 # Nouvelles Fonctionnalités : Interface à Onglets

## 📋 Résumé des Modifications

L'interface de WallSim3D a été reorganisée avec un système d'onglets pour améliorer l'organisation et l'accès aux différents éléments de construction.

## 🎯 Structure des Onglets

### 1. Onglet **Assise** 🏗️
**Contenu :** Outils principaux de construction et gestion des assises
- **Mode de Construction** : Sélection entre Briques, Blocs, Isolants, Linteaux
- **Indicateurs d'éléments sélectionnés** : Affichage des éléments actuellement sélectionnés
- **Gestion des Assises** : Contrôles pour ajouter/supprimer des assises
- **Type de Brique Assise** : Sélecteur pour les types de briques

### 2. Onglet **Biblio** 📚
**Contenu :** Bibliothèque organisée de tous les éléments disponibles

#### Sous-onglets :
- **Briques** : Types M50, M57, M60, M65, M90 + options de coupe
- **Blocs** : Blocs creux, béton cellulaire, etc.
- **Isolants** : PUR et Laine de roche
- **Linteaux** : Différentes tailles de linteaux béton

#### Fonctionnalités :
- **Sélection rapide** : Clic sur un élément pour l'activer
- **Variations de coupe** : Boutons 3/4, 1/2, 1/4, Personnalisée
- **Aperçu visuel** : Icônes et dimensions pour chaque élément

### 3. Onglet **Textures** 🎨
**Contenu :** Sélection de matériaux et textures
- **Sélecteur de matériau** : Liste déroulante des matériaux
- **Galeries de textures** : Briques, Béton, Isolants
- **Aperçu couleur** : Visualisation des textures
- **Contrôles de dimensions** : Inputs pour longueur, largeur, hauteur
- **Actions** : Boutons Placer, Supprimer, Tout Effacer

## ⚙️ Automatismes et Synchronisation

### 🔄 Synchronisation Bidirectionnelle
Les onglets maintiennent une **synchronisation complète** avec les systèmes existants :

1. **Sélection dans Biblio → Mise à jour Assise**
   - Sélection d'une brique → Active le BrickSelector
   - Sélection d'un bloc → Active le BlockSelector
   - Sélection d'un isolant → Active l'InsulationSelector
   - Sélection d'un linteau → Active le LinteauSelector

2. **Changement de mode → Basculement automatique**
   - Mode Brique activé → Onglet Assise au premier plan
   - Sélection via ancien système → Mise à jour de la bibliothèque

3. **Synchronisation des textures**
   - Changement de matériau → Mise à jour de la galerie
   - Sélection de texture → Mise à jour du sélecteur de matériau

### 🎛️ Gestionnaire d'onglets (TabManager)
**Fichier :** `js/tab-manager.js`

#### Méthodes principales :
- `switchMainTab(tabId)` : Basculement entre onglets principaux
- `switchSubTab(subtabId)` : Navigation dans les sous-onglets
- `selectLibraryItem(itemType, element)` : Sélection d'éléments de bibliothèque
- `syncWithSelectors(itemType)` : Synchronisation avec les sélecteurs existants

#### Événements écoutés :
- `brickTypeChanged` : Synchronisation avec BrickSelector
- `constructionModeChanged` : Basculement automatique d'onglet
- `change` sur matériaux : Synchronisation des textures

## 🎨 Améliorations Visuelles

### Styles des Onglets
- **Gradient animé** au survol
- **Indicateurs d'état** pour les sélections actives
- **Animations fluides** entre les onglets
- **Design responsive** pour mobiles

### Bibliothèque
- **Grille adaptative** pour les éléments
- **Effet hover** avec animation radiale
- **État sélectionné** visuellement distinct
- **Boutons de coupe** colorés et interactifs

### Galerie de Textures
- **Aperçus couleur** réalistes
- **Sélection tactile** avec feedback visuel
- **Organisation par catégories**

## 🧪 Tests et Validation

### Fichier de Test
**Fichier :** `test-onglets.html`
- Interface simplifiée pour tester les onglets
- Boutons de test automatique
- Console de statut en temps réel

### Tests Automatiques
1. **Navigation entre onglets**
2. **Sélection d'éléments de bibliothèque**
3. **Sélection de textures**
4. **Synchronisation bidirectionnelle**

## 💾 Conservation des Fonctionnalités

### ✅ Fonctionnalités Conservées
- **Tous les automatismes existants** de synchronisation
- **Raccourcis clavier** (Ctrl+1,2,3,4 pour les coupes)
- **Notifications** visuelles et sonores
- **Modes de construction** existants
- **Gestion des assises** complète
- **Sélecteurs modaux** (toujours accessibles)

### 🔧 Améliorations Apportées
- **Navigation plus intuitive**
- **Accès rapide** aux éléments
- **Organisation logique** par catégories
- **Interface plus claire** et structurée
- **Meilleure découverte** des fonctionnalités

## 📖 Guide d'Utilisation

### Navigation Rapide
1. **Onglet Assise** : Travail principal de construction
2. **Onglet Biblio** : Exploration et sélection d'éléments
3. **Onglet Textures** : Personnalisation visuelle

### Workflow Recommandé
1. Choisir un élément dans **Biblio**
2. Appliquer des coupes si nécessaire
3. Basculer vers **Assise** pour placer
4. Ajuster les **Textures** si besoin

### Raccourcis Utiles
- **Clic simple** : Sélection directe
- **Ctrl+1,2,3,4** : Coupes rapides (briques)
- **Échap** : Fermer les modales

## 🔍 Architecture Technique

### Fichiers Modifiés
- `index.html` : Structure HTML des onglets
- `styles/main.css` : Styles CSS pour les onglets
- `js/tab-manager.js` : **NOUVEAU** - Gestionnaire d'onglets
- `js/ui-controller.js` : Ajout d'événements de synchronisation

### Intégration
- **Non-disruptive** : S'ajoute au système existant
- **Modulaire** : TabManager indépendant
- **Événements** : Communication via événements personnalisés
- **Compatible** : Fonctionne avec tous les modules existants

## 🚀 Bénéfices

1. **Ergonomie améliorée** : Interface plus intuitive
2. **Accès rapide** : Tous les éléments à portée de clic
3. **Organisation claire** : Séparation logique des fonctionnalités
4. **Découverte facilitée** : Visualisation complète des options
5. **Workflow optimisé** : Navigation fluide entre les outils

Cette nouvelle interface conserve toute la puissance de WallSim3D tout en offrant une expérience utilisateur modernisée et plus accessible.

- **About this exercise**
Scan the material above for the word "Basculement", and copy every line in which it is found.

- **Reply to the task**
2. **Changement de mode → Basculement automatique**
- `switchMainTab(tabId)` : Basculement entre onglets principaux
- `constructionModeChanged` : Basculement automatique d'onglet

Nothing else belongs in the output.